Data section Block Start

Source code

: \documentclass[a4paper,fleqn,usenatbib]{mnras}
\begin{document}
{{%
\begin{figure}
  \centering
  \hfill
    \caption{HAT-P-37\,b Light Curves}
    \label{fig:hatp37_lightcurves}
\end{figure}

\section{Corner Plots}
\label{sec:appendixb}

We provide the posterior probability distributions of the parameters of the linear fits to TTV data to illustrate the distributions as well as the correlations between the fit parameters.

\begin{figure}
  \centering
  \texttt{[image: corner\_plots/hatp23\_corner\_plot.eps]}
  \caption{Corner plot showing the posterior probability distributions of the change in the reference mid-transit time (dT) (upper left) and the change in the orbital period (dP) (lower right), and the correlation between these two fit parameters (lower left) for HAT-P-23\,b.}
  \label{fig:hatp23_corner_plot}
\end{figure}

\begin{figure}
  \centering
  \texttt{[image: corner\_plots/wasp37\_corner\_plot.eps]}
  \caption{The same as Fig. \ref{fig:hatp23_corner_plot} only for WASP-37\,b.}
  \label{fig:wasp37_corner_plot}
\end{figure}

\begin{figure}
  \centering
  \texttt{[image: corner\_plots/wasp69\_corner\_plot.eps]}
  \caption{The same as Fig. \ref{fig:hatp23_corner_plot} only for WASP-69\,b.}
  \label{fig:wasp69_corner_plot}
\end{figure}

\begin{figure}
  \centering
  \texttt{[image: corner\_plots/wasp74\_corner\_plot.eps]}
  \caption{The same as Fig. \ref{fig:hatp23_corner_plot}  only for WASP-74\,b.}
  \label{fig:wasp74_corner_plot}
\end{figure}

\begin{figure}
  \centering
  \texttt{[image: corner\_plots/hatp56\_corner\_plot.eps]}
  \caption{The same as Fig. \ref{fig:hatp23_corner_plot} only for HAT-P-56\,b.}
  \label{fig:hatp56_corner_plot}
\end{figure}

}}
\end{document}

Data section Block End

Using the records above, filter out every line that lacks the string "texttt" and copy the rest.

  \texttt{[image: corner\_plots/hatp23\_corner\_plot.eps]}
  \texttt{[image: corner\_plots/wasp37\_corner\_plot.eps]}
  \texttt{[image: corner\_plots/wasp69\_corner\_plot.eps]}
  \texttt{[image: corner\_plots/wasp74\_corner\_plot.eps]}
  \texttt{[image: corner\_plots/hatp56\_corner\_plot.eps]}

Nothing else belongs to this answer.